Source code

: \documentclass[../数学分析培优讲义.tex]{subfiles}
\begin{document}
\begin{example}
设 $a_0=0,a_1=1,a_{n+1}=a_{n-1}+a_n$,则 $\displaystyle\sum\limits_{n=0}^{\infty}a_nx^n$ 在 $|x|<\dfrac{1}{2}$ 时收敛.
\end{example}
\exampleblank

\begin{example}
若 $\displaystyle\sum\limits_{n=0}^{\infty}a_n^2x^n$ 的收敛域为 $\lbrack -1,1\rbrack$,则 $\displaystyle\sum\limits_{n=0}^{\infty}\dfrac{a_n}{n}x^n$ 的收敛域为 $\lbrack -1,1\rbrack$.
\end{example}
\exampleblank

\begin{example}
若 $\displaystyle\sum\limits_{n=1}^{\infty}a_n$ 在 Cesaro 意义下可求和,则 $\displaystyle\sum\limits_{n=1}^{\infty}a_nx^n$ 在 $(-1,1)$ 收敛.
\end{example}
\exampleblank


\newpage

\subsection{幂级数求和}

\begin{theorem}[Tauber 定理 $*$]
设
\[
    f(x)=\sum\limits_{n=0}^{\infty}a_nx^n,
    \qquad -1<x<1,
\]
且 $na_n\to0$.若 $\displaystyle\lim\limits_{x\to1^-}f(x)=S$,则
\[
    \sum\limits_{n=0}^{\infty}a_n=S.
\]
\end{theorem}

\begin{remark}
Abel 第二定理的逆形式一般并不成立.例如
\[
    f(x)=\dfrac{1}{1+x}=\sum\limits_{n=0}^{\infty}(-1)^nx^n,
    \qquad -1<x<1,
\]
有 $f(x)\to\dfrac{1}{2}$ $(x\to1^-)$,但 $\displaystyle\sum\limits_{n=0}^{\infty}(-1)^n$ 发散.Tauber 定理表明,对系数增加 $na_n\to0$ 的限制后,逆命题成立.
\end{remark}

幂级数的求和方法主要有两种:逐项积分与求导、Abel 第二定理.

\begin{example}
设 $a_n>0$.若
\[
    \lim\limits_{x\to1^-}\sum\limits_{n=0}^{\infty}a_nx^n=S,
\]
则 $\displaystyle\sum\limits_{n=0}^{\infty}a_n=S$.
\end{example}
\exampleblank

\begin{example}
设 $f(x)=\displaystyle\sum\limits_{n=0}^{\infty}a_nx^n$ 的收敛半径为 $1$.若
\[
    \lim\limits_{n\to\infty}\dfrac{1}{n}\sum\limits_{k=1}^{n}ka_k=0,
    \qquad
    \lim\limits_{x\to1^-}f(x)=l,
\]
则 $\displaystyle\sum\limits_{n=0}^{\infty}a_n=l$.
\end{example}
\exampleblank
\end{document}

+--

In the records above, some lines hold the word "Tauber"; copy each such line.

_REPLY TO THE EXERCISE_
\begin{theorem}[Tauber 定理 $*$]
有 $f(x)\to\dfrac{1}{2}$ $(x\to1^-)$,但 $\displaystyle\sum\limits_{n=0}^{\infty}(-1)^n$ 发散.Tauber 定理表明,对系数增加 $na_n\to0$ 的限制后,逆命题成立.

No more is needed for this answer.